In an interview with commercial broadcaster ATV, the rector of Semmelweis University said that the actual number of cases could be roughly twenty times greater than those confirmed currently.
The number of confirmed Covid-19 cases has skyrocketed in the last few weeks in Hungary. Over the past day, there has been an increase of 576 cases, meaning that the number of active cases is now larger than the total number of recoveries.
In the meantime, the basic reproductive rate of the virus has increased to two. This means that on average, anyone afflicted with COVID-19 is passing it on to two other people, Béla Merkely, the rector of Semmelweis University emphasized in an interview with ATV.
Merkely pointed out that the virus was not circulating during the first wave, but after it was brought in, the circulation of the infection was at least ten times higher than in spring.
The nationwide coronavirus test program showed that the real number of those infected with the virus is likely around twenty times that of the confirmed number, which means that there are about a hundred thousand infected people in Hungary, the rector said. He also pointed out that more people have been infected in the last 10 days than in the first wave of the epidemic.
One of the most significant differences compared to spring is that the majority of those infected are young adults between the ages of 20 and 40. Merkely says that on the one hand, this is good news, since mortality rates are much lower among young people. He continued, however, that it is imperative to prevent young people from passing the virus on to the elderly.
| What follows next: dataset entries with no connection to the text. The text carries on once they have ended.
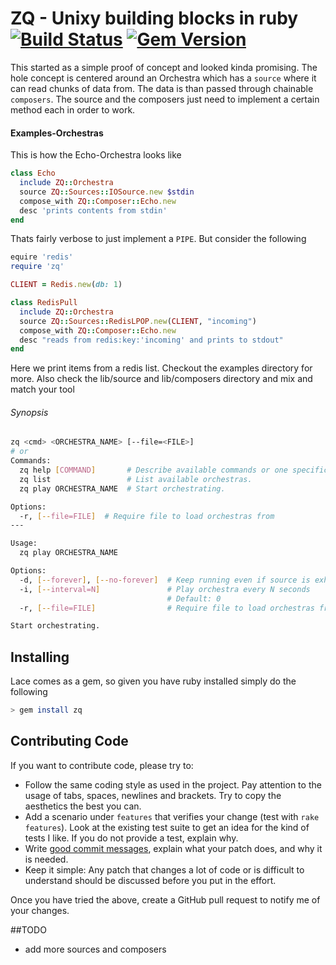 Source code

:ZQ - Unixy building blocks in ruby  [![Build Status](https://travis-ci.org/kairichard/zq.png?branch=master)](https://travis-ci.org/kairichard/lace) [![Gem Version](https://badge.fury.io/rb/ZQ.png)](https://badge.fury.io/rb/ZQ)
========
This started as a simple proof of concept and looked kinda promising.
The hole concept is centered around an Orchestra which has a `source` where it can
read chunks of data from. The data is than passed through chainable `composers`.
The source and the composers just need to implement a certain method each in order to work.

#### Examples-Orchestras
This is how the Echo-Orchestra looks like
```ruby
class Echo
  include ZQ::Orchestra
  source ZQ::Sources::IOSource.new $stdin
  compose_with ZQ::Composer::Echo.new
  desc 'prints contents from stdin'
end
```
Thats fairly verbose to just implement a `PIPE`. But consider the following
```ruby
equire 'redis'
require 'zq'

CLIENT = Redis.new(db: 1)

class RedisPull
  include ZQ::Orchestra
  source ZQ::Sources::RedisLPOP.new(CLIENT, "incoming")
  compose_with ZQ::Composer::Echo.new
  desc "reads from redis:key:'incoming' and prints to stdout"
end
```
Here we print items from a redis list. Checkout the examples directory for more.
Also check the lib/source and lib/composers directory and mix and match your tool

###### Synopsis
```bash
zq <cmd> <ORCHESTRA_NAME> [--file=<FILE>]
# or
Commands:
  zq help [COMMAND]       # Describe available commands or one specific command
  zq list                 # List available orchestras.
  zq play ORCHESTRA_NAME  # Start orchestrating.

Options:
  -r, [--file=FILE]  # Require file to load orchestras from
---

Usage:
  zq play ORCHESTRA_NAME

Options:
  -d, [--forever], [--no-forever]  # Keep running even if source is exhausted
  -i, [--interval=N]               # Play orchestra every N seconds
                                   # Default: 0
  -r, [--file=FILE]                # Require file to load orchestras from

Start orchestrating.
```
Installing
-------------
Lace comes as a gem, so given you have ruby installed simply do the following
```bash
> gem install zq
```

## Contributing Code

If you want to contribute code, please try to:

* Follow the same coding style as used in the project. Pay attention to the
  usage of tabs, spaces, newlines and brackets. Try to copy the aesthetics the
  best you can.
* Add a scenario under `features` that verifies your change (test with `rake features`). Look at the existing test
  suite to get an idea for the kind of tests I like. If you do not provide a
  test, explain why.
* Write [good commit messages](http://tbaggery.com/2008/04/19/a-note-about-git-commit-messages.html),
  explain what your patch does, and why it is needed.
* Keep it simple: Any patch that changes a lot of code or is difficult to
  understand should be discussed before you put in the effort.

Once you have tried the above, create a GitHub pull request to notify me of your
changes.

##TODO
  * add more sources and composers
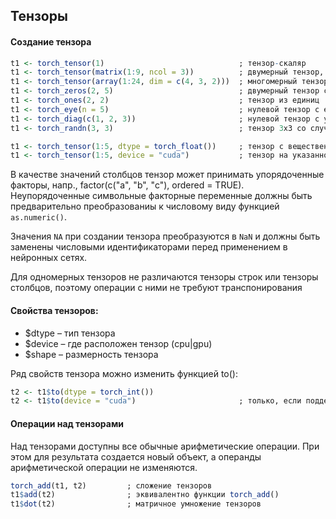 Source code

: ## Тензоры
#### Создание тензора
```r
t1 <- torch_tensor(1)                              ; тензор-скаляр
t1 <- torch_tensor(matrix(1:9, ncol = 3))          ; двумерный тензор, созданный из матрицы
t1 <- torch_tensor(array(1:24, dim = c(4, 3, 2)))  ; многомерный тензор
t1 <- torch_zeros(2, 5)                            ; двумерный тензор с нулевыми значениями
t1 <- torch_ones(2, 2)                             ; тензор из единиц
t1 <- torch_eye(n = 5)                             ; нулевой тензор с единицами на главной диагонали
t1 <- torch_diag(c(1, 2, 3))                       ; нулевой тензор с указанными значениями на главной диагонали
t1 <- torch_randn(3, 3)                            ; тензор 3x3 со случайными значениями

t1 <- torch_tensor(1:5, dtype = torch_float())     ; тензор с вещественными значениями
t1 <- torch_tensor(1:5, device = "cuda")           ; тензор на указанном устройстве
```
В качестве значений столбцов тензор может принимать упорядоченные факторы, напр., factor(c("a", "b", "c"), ordered = TRUE).
Неупорядоченные символьные факторные переменные должны быть предварительно преобразованиы к числовому виду функцией `as.numeric()`.

Значения `NA` при создании тензора преобразуются в `NaN` и должны быть заменены числовыми идентификаторами перед применением в нейронных сетях.

Для одномерных тензоров не различаются тензоры строк или тензоры столбцов, поэтому операции с ними не требуют транспонирования

#### Свойства тензоров:
* $dtype – тип тензора
* $device – где расположен тензор (cpu|gpu)
* $shape – размерность тензора

Ряд свойств тензора можно изменить функцией to():
```r
t2 <- t1$to(dtype = torch_int())
t2 <- t1$to(device = "cuda")                       ; только, если поддерживается cuda
```

#### Операции над тензорами
Над тензорами доступны все обычные арифметические операции. При этом для результата создается новый объект, а операнды арифметической операции не изменяются.
```r
torch_add(t1, t2)         ; сложение тензоров
t1$add(t2)                ; эквивалентно функции torch_add()
t1$dot(t2)                ; матричное умножение тензоров
```

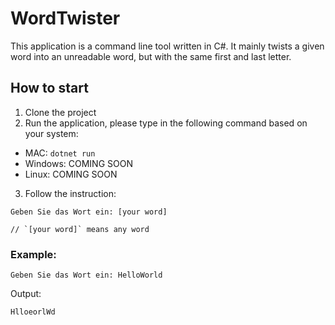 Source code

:# WordTwister
This application is a command line tool written in C#. It mainly twists a given word into an unreadable word, but with the same first and last letter.

## How to start
1. Clone the project
2. Run the application, please type in the following command based on your system:
  * MAC: `dotnet run`
  * Windows: COMING SOON
  * Linux: COMING SOON
3. Follow the instruction:

```
Geben Sie das Wort ein: [your word]

// `[your word]` means any word
```

### Example:
```
Geben Sie das Wort ein: HelloWorld
```

Output: 

```
HlloeorlWd
``` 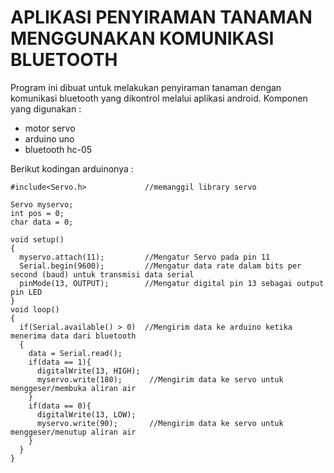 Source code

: # APLIKASI PENYIRAMAN TANAMAN MENGGUNAKAN KOMUNIKASI BLUETOOTH

Program ini dibuat untuk melakukan penyiraman tanaman dengan
komunikasi bluetooth yang dikontrol melalui aplikasi android.
Komponen yang digunakan :
- motor servo
- arduino uno
- bluetooth hc-05

Berikut kodingan arduinonya :

```
#include<Servo.h>             //memanggil library servo

Servo myservo;
int pos = 0;
char data = 0;            
   
void setup() 
{
  myservo.attach(11);         //Mengatur Servo pada pin 11
  Serial.begin(9600);         //Mengatur data rate dalam bits per second (baud) untuk transmisi data serial
  pinMode(13, OUTPUT);        //Mengatur digital pin 13 sebagai output pin LED
}
void loop()
{
  if(Serial.available() > 0)  //Mengirim data ke arduino ketika menerima data dari bluetooth
  {
    data = Serial.read();                 
    if(data == 1){            
      digitalWrite(13, HIGH);
      myservo.write(180);      //Mengirim data ke servo untuk menggeser/membuka aliran air
    }
    if(data == 0){
      digitalWrite(13, LOW);
      myservo.write(90);       //Mengirim data ke servo untuk menggeser/menutup aliran air
    }
  }
}
```
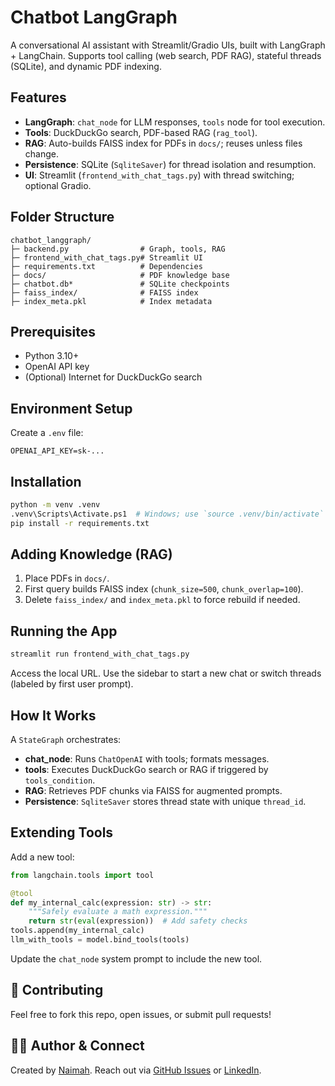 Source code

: # Chatbot LangGraph

A conversational AI assistant with Streamlit/Gradio UIs, built with LangGraph + LangChain. Supports tool calling (web search, PDF RAG), stateful threads (SQLite), and dynamic PDF indexing.

## Features
- **LangGraph**: `chat_node` for LLM responses, `tools` node for tool execution.
- **Tools**: DuckDuckGo search, PDF-based RAG (`rag_tool`).
- **RAG**: Auto-builds FAISS index for PDFs in `docs/`; reuses unless files change.
- **Persistence**: SQLite (`SqliteSaver`) for thread isolation and resumption.
- **UI**: Streamlit (`frontend_with_chat_tags.py`) with thread switching; optional Gradio.

## Folder Structure
```
chatbot_langgraph/
├─ backend.py                # Graph, tools, RAG
├─ frontend_with_chat_tags.py# Streamlit UI
├─ requirements.txt          # Dependencies
├─ docs/                     # PDF knowledge base
├─ chatbot.db*               # SQLite checkpoints
├─ faiss_index/              # FAISS index
├─ index_meta.pkl            # Index metadata
```

## Prerequisites
- Python 3.10+
- OpenAI API key
- (Optional) Internet for DuckDuckGo search

## Environment Setup
Create a `.env` file:
```
OPENAI_API_KEY=sk-...
```

## Installation
```bash
python -m venv .venv
.venv\Scripts\Activate.ps1  # Windows; use `source .venv/bin/activate` for Unix
pip install -r requirements.txt
```

## Adding Knowledge (RAG)
1. Place PDFs in `docs/`.
2. First query builds FAISS index (`chunk_size=500`, `chunk_overlap=100`).
3. Delete `faiss_index/` and `index_meta.pkl` to force rebuild if needed.

## Running the App
```bash
streamlit run frontend_with_chat_tags.py
```
Access the local URL. Use the sidebar to start a new chat or switch threads (labeled by first user prompt).

## How It Works
A `StateGraph` orchestrates:
- **chat_node**: Runs `ChatOpenAI` with tools; formats messages.
- **tools**: Executes DuckDuckGo search or RAG if triggered by `tools_condition`.
- **RAG**: Retrieves PDF chunks via FAISS for augmented prompts.
- **Persistence**: `SqliteSaver` stores thread state with unique `thread_id`.

## Extending Tools
Add a new tool:
```python
from langchain.tools import tool

@tool
def my_internal_calc(expression: str) -> str:
    """Safely evaluate a math expression."""
    return str(eval(expression))  # Add safety checks
tools.append(my_internal_calc)
llm_with_tools = model.bind_tools(tools)
```
Update the `chat_node` system prompt to include the new tool.

## 🤝 Contributing
Feel free to fork this repo, open issues, or submit pull requests!

## 👨‍💻 Author & Connect
Created by [Naimah](https://github.com/icebeartellsnolies). Reach out via [GitHub Issues](https://github.com/icebeartellsnolies/RAGraphChat/issues) or [LinkedIn](https://www.linkedin.com/in/naimah-rehman). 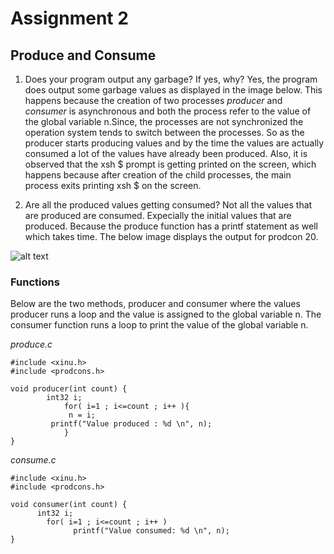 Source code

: # Assignment 2
## Produce and Consume

1. Does your program output any garbage? If yes, why?
   Yes, the program does output some garbage values as displayed in the image below. This happens because the creation of two processes _producer_ and _consumer_ is asynchronous and both the process refer to the value of the global variable n.Since, the processes are not synchronized the operation system tends to switch between the processes. So as the producer starts producing values and by the time the values are actually consumed a lot of the values have already been produced. Also, it is observed that the xsh $ prompt is getting printed on the screen, which happens because after creation of the child processes, the main process exits printing xsh $ on the screen. 

2. Are all the produced values getting consumed? 
  Not all the values that are produced are consumed. Expecially the initial values that are produced. Because the produce function has a printf statement as well which takes time. The below image displays the output for prodcon 20. 
   
![alt text](https://github.iu.edu/knikharg/xinu-S20/blob/master/Reports/output.PNG)


### Functions 
Below are the two methods, producer and consumer where the values producer runs a loop and the value is assigned to the global variable n. The consumer function runs a loop to print the value of the global variable n.

_produce.c_ 
```
#include <xinu.h>
#include <prodcons.h>

void producer(int count) {
	    int32 i;
	        for( i=1 ; i<=count ; i++ ){
	         n = i;		     
		 printf("Value produced : %d \n", n);
	        }
}
```

_consume.c_
```
#include <xinu.h>
#include <prodcons.h>

void consumer(int count) {
	  int32 i;
	    for( i=1 ; i<=count ; i++ )
		      printf("Value consumed: %d \n", n);
}
```



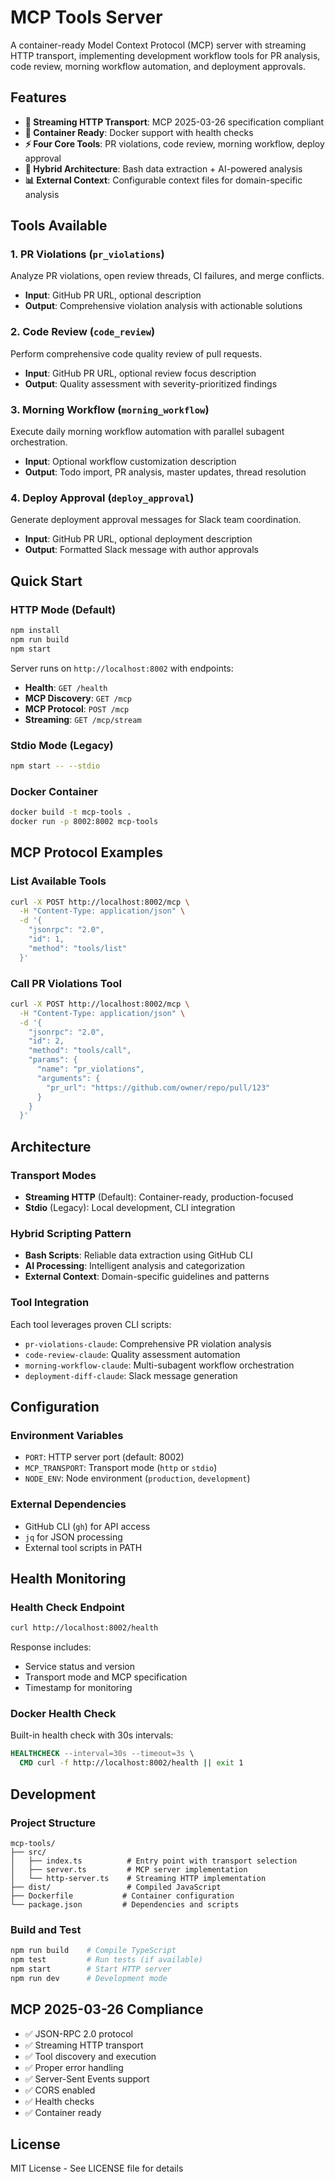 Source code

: # MCP Tools Server

A container-ready Model Context Protocol (MCP) server with streaming HTTP transport, implementing development workflow tools for PR analysis, code review, morning workflow automation, and deployment approvals.

## Features

- **🚀 Streaming HTTP Transport**: MCP 2025-03-26 specification compliant
- **🐳 Container Ready**: Docker support with health checks
- **⚡ Four Core Tools**: PR violations, code review, morning workflow, deploy approval
- **🔧 Hybrid Architecture**: Bash data extraction + AI-powered analysis
- **📊 External Context**: Configurable context files for domain-specific analysis

## Tools Available

### 1. PR Violations (`pr_violations`)
Analyze PR violations, open review threads, CI failures, and merge conflicts.
- **Input**: GitHub PR URL, optional description
- **Output**: Comprehensive violation analysis with actionable solutions

### 2. Code Review (`code_review`) 
Perform comprehensive code quality review of pull requests.
- **Input**: GitHub PR URL, optional review focus description
- **Output**: Quality assessment with severity-prioritized findings

### 3. Morning Workflow (`morning_workflow`)
Execute daily morning workflow automation with parallel subagent orchestration.
- **Input**: Optional workflow customization description
- **Output**: Todo import, PR analysis, master updates, thread resolution

### 4. Deploy Approval (`deploy_approval`)
Generate deployment approval messages for Slack team coordination.
- **Input**: GitHub PR URL, optional deployment description  
- **Output**: Formatted Slack message with author approvals

## Quick Start

### HTTP Mode (Default)
```bash
npm install
npm run build
npm start
```

Server runs on `http://localhost:8002` with endpoints:
- **Health**: `GET /health`
- **MCP Discovery**: `GET /mcp` 
- **MCP Protocol**: `POST /mcp`
- **Streaming**: `GET /mcp/stream`

### Stdio Mode (Legacy)
```bash
npm start -- --stdio
```

### Docker Container
```bash
docker build -t mcp-tools .
docker run -p 8002:8002 mcp-tools
```

## MCP Protocol Examples

### List Available Tools
```bash
curl -X POST http://localhost:8002/mcp \
  -H "Content-Type: application/json" \
  -d '{
    "jsonrpc": "2.0",
    "id": 1,
    "method": "tools/list"
  }'
```

### Call PR Violations Tool
```bash
curl -X POST http://localhost:8002/mcp \
  -H "Content-Type: application/json" \
  -d '{
    "jsonrpc": "2.0", 
    "id": 2,
    "method": "tools/call",
    "params": {
      "name": "pr_violations",
      "arguments": {
        "pr_url": "https://github.com/owner/repo/pull/123"
      }
    }
  }'
```

## Architecture

### Transport Modes
- **Streaming HTTP** (Default): Container-ready, production-focused
- **Stdio** (Legacy): Local development, CLI integration

### Hybrid Scripting Pattern
- **Bash Scripts**: Reliable data extraction using GitHub CLI
- **AI Processing**: Intelligent analysis and categorization
- **External Context**: Domain-specific guidelines and patterns

### Tool Integration
Each tool leverages proven CLI scripts:
- `pr-violations-claude`: Comprehensive PR violation analysis
- `code-review-claude`: Quality assessment automation  
- `morning-workflow-claude`: Multi-subagent workflow orchestration
- `deployment-diff-claude`: Slack message generation

## Configuration

### Environment Variables
- `PORT`: HTTP server port (default: 8002)
- `MCP_TRANSPORT`: Transport mode (`http` or `stdio`)
- `NODE_ENV`: Node environment (`production`, `development`)

### External Dependencies
- GitHub CLI (`gh`) for API access
- `jq` for JSON processing
- External tool scripts in PATH

## Health Monitoring

### Health Check Endpoint
```bash
curl http://localhost:8002/health
```

Response includes:
- Service status and version
- Transport mode and MCP specification
- Timestamp for monitoring

### Docker Health Check
Built-in health check with 30s intervals:
```dockerfile
HEALTHCHECK --interval=30s --timeout=3s \
  CMD curl -f http://localhost:8002/health || exit 1
```

## Development

### Project Structure
```
mcp-tools/
├── src/
│   ├── index.ts          # Entry point with transport selection
│   ├── server.ts         # MCP server implementation
│   └── http-server.ts    # Streaming HTTP implementation
├── dist/                 # Compiled JavaScript
├── Dockerfile           # Container configuration
└── package.json         # Dependencies and scripts
```

### Build and Test
```bash
npm run build    # Compile TypeScript
npm test         # Run tests (if available)
npm start        # Start HTTP server
npm run dev      # Development mode
```

## MCP 2025-03-26 Compliance

- ✅ JSON-RPC 2.0 protocol
- ✅ Streaming HTTP transport
- ✅ Tool discovery and execution
- ✅ Proper error handling
- ✅ Server-Sent Events support
- ✅ CORS enabled
- ✅ Health checks
- ✅ Container ready

## License

MIT License - See LICENSE file for details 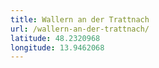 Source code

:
 ```yaml
---
title: Wallern an der Trattnach
url: /wallern-an-der-trattnach/
latitude: 48.2320968
longitude: 13.9462068
---
```

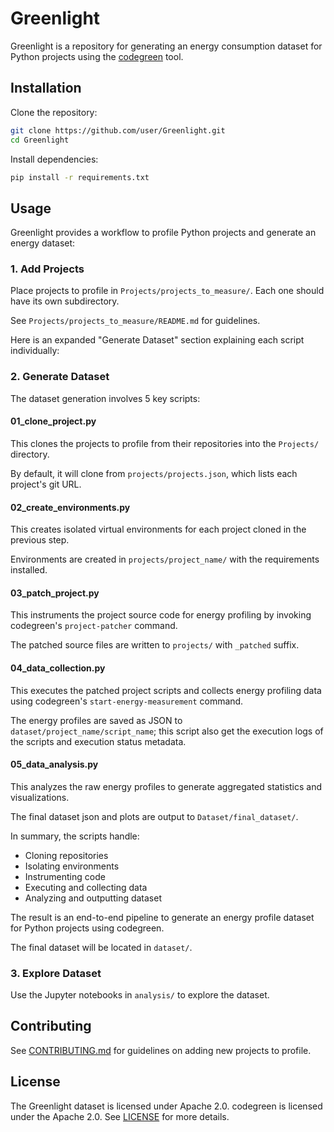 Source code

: # Greenlight

Greenlight is a repository for generating an energy consumption dataset for Python projects using the [codegreen](https://github.com/SMART-Dal/codegreen) tool.

## Installation

Clone the repository:

```bash
git clone https://github.com/user/Greenlight.git
cd Greenlight
```

Install dependencies:

```bash
pip install -r requirements.txt
```

## Usage

Greenlight provides a workflow to profile Python projects and generate an energy dataset:

### 1. Add Projects

Place projects to profile in `Projects/projects_to_measure/`. Each one should have its own subdirectory.

See `Projects/projects_to_measure/README.md` for guidelines.

Here is an expanded "Generate Dataset" section explaining each script individually:

### 2. Generate Dataset

The dataset generation involves 5 key scripts:

#### 01_clone_project.py

This clones the projects to profile from their repositories into the `Projects/` directory. 

By default, it will clone from `projects/projects.json`, which lists each project's git URL.

#### 02_create_environments.py

This creates isolated virtual environments for each project cloned in the previous step.

Environments are created in `projects/project_name/` with the requirements installed.

#### 03_patch_project.py 

This instruments the project source code for energy profiling by invoking codegreen's `project-patcher` command.

The patched source files are written to `projects/` with `_patched` suffix.

#### 04_data_collection.py

This executes the patched project scripts and collects energy profiling data using codegreen's `start-energy-measurement` command.

The energy profiles are saved as JSON to `dataset/project_name/script_name`; this script also get the execution logs of the scripts and execution status metadata.

#### 05_data_analysis.py

This analyzes the raw energy profiles to generate aggregated statistics and visualizations.

The final dataset json and plots are output to `Dataset/final_dataset/`.

In summary, the scripts handle:

- Cloning repositories 
- Isolating environments
- Instrumenting code
- Executing and collecting data
- Analyzing and outputting dataset

The result is an end-to-end pipeline to generate an energy profile dataset for Python projects using codegreen.

The final dataset will be located in `dataset/`.

### 3. Explore Dataset

Use the Jupyter notebooks in `analysis/` to explore the dataset.

## Contributing 

See [CONTRIBUTING.md](CONTRIBUTING.md) for guidelines on adding new projects to profile.

## License

The Greenlight dataset is licensed under Apache 2.0. codegreen is licensed under the Apache 2.0. See [LICENSE](https://github.com/SMART-Dal/codegreen/blob/main/LICENSE) for more details.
Merkely says the epidemic cannot be fixed with a single measure, there are multiple things to do in order to control it. He adds that he would make face masks mandatory, since this could potentially curb the reproduction of the virus.
Finally, he pointed out that it was not enough to test only those with symptoms, emphasizing that COVID-19 can be transmitted the easiest in the days after getting infected, before showing any sign of the symptoms.